Other phenomena of less significance are at times associated with the apex beat. The impulse at the apex is sometimes replaced by a retraction which has no special significance when confined to one intercostal space. When it occurs over a wider area in the lower cardiac region, however, it is a most suggestive sign of obliterative pericarditis, or, as the German writers term it, concretio cordis.

A comparison of palpation and inspection with auscultation and percussion of the cardiac region is instructive as to the relative value of these methods in the diagnosis of heart disease.

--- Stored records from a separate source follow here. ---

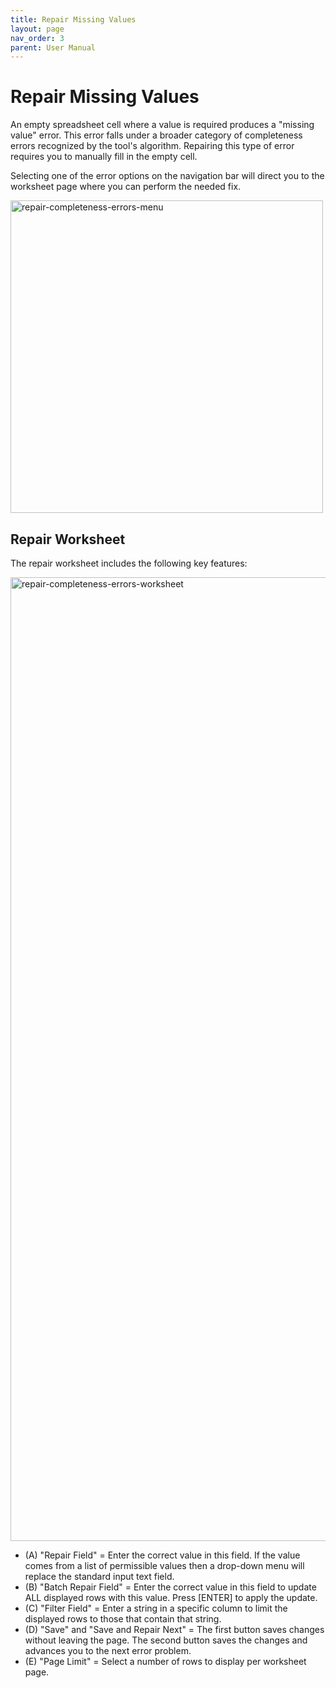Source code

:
 ```yaml
---
title: Repair Missing Values
layout: page
nav_order: 3
parent: User Manual
---
```


# Repair Missing Values

An empty spreadsheet cell where a value is required produces a "missing value" error. This error falls under a broader category of completeness errors recognized by the tool's algorithm. Repairing this type of error requires you to manually fill in the empty cell.

Selecting one of the error options on the navigation bar will direct you to the worksheet page where you can perform the needed fix.

<img width="500" alt="repair-completeness-errors-menu" src="https://github.com/metadatacenter/spreadsheet-validator-docs/assets/5062950/3ea278a1-5c7c-4b7e-a58d-04e0f0ee0737">



## Repair Worksheet

The repair worksheet includes the following key features:

<img width="1542" alt="repair-completeness-errors-worksheet" src="https://github.com/metadatacenter/spreadsheet-validator-docs/assets/5062950/517567c6-ff78-4276-a6d0-ffc188918cdb">


- (A) "Repair Field" = Enter the correct value in this field. If the value comes from a list of permissible values then a drop-down menu will replace the standard input text field.
- (B) "Batch Repair Field" = Enter the correct value in this field to update ALL displayed rows with this value. Press [ENTER] to apply the update.
- (C) "Filter Field" = Enter a string in a specific column to limit the displayed rows to those that contain that string.
- (D) "Save" and "Save and Repair Next" = The first button saves changes without leaving the page. The second button saves the changes and advances you to the next error problem.
- (E) "Page Limit" = Select a number of rows to display per worksheet page.
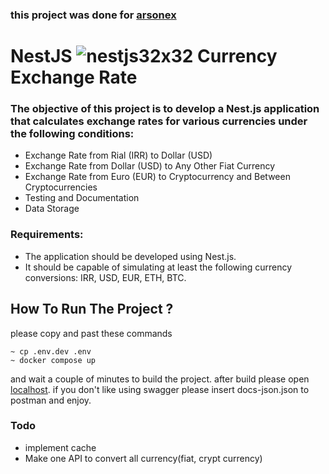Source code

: ### this project was done for [arsonex](arsonex.com)

# NestJS ![nestjs32x32](https://github.com/imanhpr/nest-assignment/assets/56130647/facef099-7c17-4d9c-ae36-84265b05e31a) Currency Exchange Rate

### The objective of this project is to develop a Nest.js application that calculates exchange rates for various currencies under the following conditions:

-   Exchange Rate from Rial (IRR) to Dollar (USD)
-   Exchange Rate from Dollar (USD) to Any Other Fiat Currency
-   Exchange Rate from Euro (EUR) to Cryptocurrency and Between Cryptocurrencies
-   Testing and Documentation
-   Data Storage

### Requirements:

-   The application should be developed using Nest.js.
-   It should be capable of simulating at least the following currency conversions: IRR, USD, EUR, ETH, BTC.

## How To Run The Project ?

please copy and past these commands

```
~ cp .env.dev .env
~ docker compose up
```

and wait a couple of minutes to build the project. after build please open [localhost](http://localhost:300/docs).
if you don't like using swagger please insert docs-json.json to postman and enjoy.

### Todo

-   implement cache
-   Make one API to convert all currency(fiat, crypt currency)
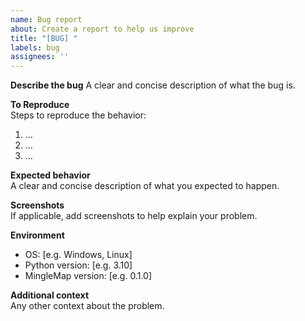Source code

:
 ```yaml
---
name: Bug report
about: Create a report to help us improve
title: "[BUG] "
labels: bug
assignees: ''
---
```


**Describe the bug**
A clear and concise description of what the bug is.

**To Reproduce**  
Steps to reproduce the behavior:
1. …
2. …
3. …

**Expected behavior**  
A clear and concise description of what you expected to happen.

**Screenshots**  
If applicable, add screenshots to help explain your problem.

**Environment**  
- OS: [e.g. Windows, Linux]  
- Python version: [e.g. 3.10]  
- MingleMap version: [e.g. 0.1.0]

**Additional context**  
Any other context about the problem.
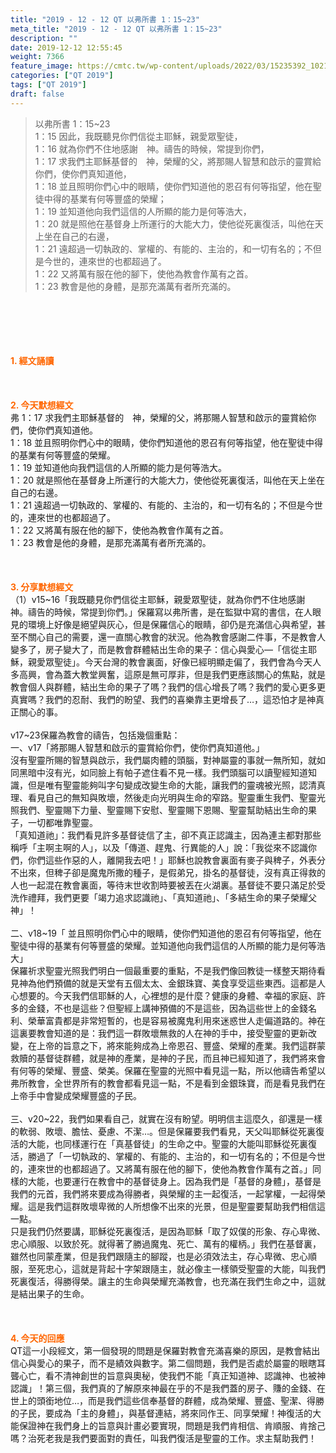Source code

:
 ```yaml
---
title: "2019 - 12 - 12 QT 以弗所書 1：15~23"
meta_title: "2019 - 12 - 12 QT 以弗所書 1：15~23"
description: ""
date: 2019-12-12 12:55:45
weight: 7366
feature_image: https://cmtc.tw/wp-content/uploads/2022/03/15235392_10211799862337740_180693556567566654_o-1.webp
categories: ["QT 2019"]
tags: ["QT 2019"]
draft: false
---
```


<blockquote>以弗所書 1：15~23<br />
1：15 因此，我既聽見你們信從主耶穌，親愛眾聖徒，<br />
1：16 就為你們不住地感謝　神。禱告的時候，常提到你們，<br />
1：17 求我們主耶穌基督的　神，榮耀的父，將那賜人智慧和啟示的靈賞給你們，使你們真知道他，<br />
1：18 並且照明你們心中的眼睛，使你們知道他的恩召有何等指望，他在聖徒中得的基業有何等豐盛的榮耀；<br />
1：19 並知道他向我們這信的人所顯的能力是何等浩大，<br />
1：20 就是照他在基督身上所運行的大能大力，使他從死裏復活，叫他在天上坐在自己的右邊，<br />
1：21 遠超過一切執政的、掌權的、有能的、主治的，和一切有名的；不但是今世的，連來世的也都超過了。<br />
1：22 又將萬有服在他的腳下，使他為教會作萬有之首。<br />
1：23 教會是他的身體，是那充滿萬有者所充滿的。</blockquote><br />
&nbsp;<br />
<br />
&nbsp;<br />
<br />
<span style="color: #ff6600;"><strong>1. </strong><strong>經文誦讀</strong></span><br />
<br />
<span style="color: #ff6600;"><strong> </strong></span><br />
<br />
<span style="color: #ff6600;"><strong>2. 今天默想</strong><strong>經文<br />
</strong></span>弗 1：17 求我們主耶穌基督的　神，榮耀的父，將那賜人智慧和啟示的靈賞給你們，使你們真知道他。<br />
1：18 並且照明你們心中的眼睛，使你們知道他的恩召有何等指望，他在聖徒中得的基業有何等豐盛的榮耀。<br />
1：19 並知道他向我們這信的人所顯的能力是何等浩大。<br />
1：20 就是照他在基督身上所運行的大能大力，使他從死裏復活，叫他在天上坐在自己的右邊。<br />
1：21 遠超過一切執政的、掌權的、有能的、主治的，和一切有名的；不但是今世的，連來世的也都超過了。<br />
1：22 又將萬有服在他的腳下，使他為教會作萬有之首。<br />
1：23 教會是他的身體，是那充滿萬有者所充滿的。<br />
<br />
&nbsp;<br />
<br />
<span style="color: #ff6600;"><strong>3. 分享默想經文<br />
</strong></span>（1）v15~16「我既聽見你們信從主耶穌，親愛眾聖徒，就為你們不住地感謝　神。禱告的時候，常提到你們。」保羅寫以弗所書，是在監獄中寫的書信，在人眼見的環境上好像是絕望與灰心，但是保羅信心的眼睛，卻仍是充滿信心與希望，甚至不關心自己的需要，還一直關心教會的狀況。他為教會感謝二件事，不是教會人變多了，房子變大了，而是教會群體結出生命的果子：信心與愛心—「信從主耶穌，親愛眾聖徒」。今天台灣的教會裏面，好像已經明顯走偏了，我們會為今天人多高興，會為蓋大教堂興奮，這原是無可厚非，但是我們更應該關心的焦點，就是教會個人與群體，結出生命的果子了嗎？我們的信心增長了嗎？我們的愛心更多更真實嗎？我們的忍耐、我們的盼望、我們的喜樂靠主更增長了…，這恐怕才是神真正關心的事。<br />
<br />
v17~23保羅為教會的禱告，包括幾個重點：<br />
一、v17「將那賜人智慧和啟示的靈賞給你們，使你們真知道他。」<br />
沒有聖靈所賜的智慧與啟示，我們屬肉體的頭腦，對神屬靈的事就一無所知，就如同黑暗中沒有光，如同臉上有帕子遮住看不見一樣。我們頭腦可以讀聖經知道知識，但是唯有聖靈能夠叫字句變成改變生命的大能，讓我們的靈魂被光照，認清真理、看見自己的無知與敗壞，然後走向光明與生命的窄路。聖靈重生我們、聖靈光照我們、聖靈賜下力量、聖靈賜下安慰、聖靈賜下恩賜、聖靈幫助結出生命的果子，一切都唯靠聖靈。<br />
「真知道祂」：我們看見許多基督徒信了主，卻不真正認識主，因為連主都對那些稱呼「主啊主啊的人」，以及「傳道、趕鬼、行異能的人」說：「我從來不認識你們，你們這些作惡的人，離開我去吧！」耶穌也說教會裏面有麥子與稗子，外表分不出來，但稗子卻是魔鬼所撒的種子，是假弟兄，掛名的基督徒，沒有真正得救的人也一起混在教會裏面，等待末世收割時要被丟在火湖裏。基督徒不要只滿足於受洗作禮拜，我們更要「竭力追求認識祂」、「真知道祂」、「多結生命的果子榮耀父神」！<br />
<br />
二、v18~19「 並且照明你們心中的眼睛，使你們知道他的恩召有何等指望，他在聖徒中得的基業有何等豐盛的榮耀。並知道他向我們這信的人所顯的能力是何等浩大」<br />
保羅祈求聖靈光照我們明白一個最重要的重點，不是我們像回教徒一樣整天期待看見神為他們預備的就是天堂有五個太太、金銀珠寶、美食享受這些東西。這都是人心想要的。今天我們信耶穌的人，心裡想的是什麼？健康的身體、幸福的家庭、許多的金錢，不也是這些？但聖經上講神預備的不是這些，因為這些世上的金錢名利、榮華富貴都是非常短暫的，也是容易被魔鬼利用來迷惑世人走偏道路的。神在這裏要教會知道的是：我們這一群敗壞無救的人在神的手中，接受聖靈的更新改變，在上帝的旨意之下，將來能夠成為上帝恩召、豐盛、榮耀的產業。我們這群蒙救贖的基督徒群體，就是神的產業，是神的子民，而且神已經知道了，我們將來會有何等的榮耀、豐盛、榮美。保羅在聖靈的光照中看見這一點，所以他禱告希望以弗所教會，全世界所有的教會都看見這一點，不是看到金銀珠寶，而是看見我們在上帝手中會變成榮耀豐盛的子民。<br />
<br />
三、v20~22，我們如果看自己，就實在沒有盼望。明明信主這麼久，卻還是一樣的軟弱、敗壞、膽怯、憂慮、不潔…。但是保羅要我們看見，天父叫耶穌從死裏復活的大能，也同樣運行在「真基督徒」的生命之中。聖靈的大能叫耶穌從死裏復活，勝過了「一切執政的、掌權的、有能的、主治的，和一切有名的；不但是今世的，連來世的也都超過了。又將萬有服在他的腳下，使他為教會作萬有之首。」同樣的大能，也要運行在教會中的基督徒身上。因為我們是「基督的身體」，基督是我們的元首，我們將來要成為得勝者，與榮耀的主一起復活，一起掌權，一起得榮耀。這是我們這群敗壞卑微的人所想像不出來的光景，但是聖靈要幫助我們相信這一點。<br />
只是我們仍然要講，耶穌從死裏復活，是因為耶穌「取了奴僕的形象、存心卑微、忠心順服、以致於死。就得著了勝過魔鬼、死亡、萬有的權柄。」我們在基督裏，雖然也同蒙產業，但是我們跟隨主的腳蹤，也是必須效法主，存心卑微、忠心順服，至死忠心，這就是背起十字架跟隨主，就必像主一樣領受聖靈的大能，叫我們死裏復活，得勝得榮。讓主的生命與榮耀充滿教會，也充滿在我們生命之中，這就是結出果子的生命。<br />
<br />
<span style="color: #ff6600;"><strong> </strong></span><br />
<br />
<span style="color: #ff6600;"><strong>4. 今天的回應<br />
</strong></span>QT這一小段經文，第一個發現的問題是保羅對教會充滿喜樂的原因，是教會結出信心與愛心的果子，而不是績效與數字。第二個問題，我們是否處於屬靈的眼瞎耳聾心亡，看不清神創世的旨意與奧秘，使我們不能「真正知道神、認識神、也被神認識」！第三個，我們真的了解原來神最在乎的不是我們蓋的房子、賺的金錢、在世上的頭銜地位…，而是我們這些信奉基督的群體，成為榮耀、豐盛、聖潔、得勝的子民，要成為「主的身體」，與基督連結，將來同作王、同享榮耀！神復活的大能保證神在我們身上的旨意與計畫必要實現，問題是我們肯相信、肯順服、肯捨己嗎？治死老我是我們要面對的責任，叫我們復活是聖靈的工作。求主幫助我們！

With regard to the difficulty of technique, palpation and inspection possess some advantages over auscultation and percussion. The latter two methods presuppose, for reliable results, an inherent ear for music to a greater or less degree, in order that one can be able to distinguish strength, duration, quality and pitch of sound, and also an extensive special training of the sense of hearing. Moreover, quiet surroundings are indispensable to the satisfactory practice of auscultation and percussion. On the other hand, the senses of sight and touch, employed in palpation and inspection, are not only in constant exercise from childhood to maturity but are called into service in every line of our professional work. Hence it will be seen that the physician is, on the whole, equipped for more reliable results by inspection and palpation than by auscultation and percussion. The facts, themselves, elicited by palpation and inspection compare favorably in their diagnostic significance with those obtained by percussion and auscultation.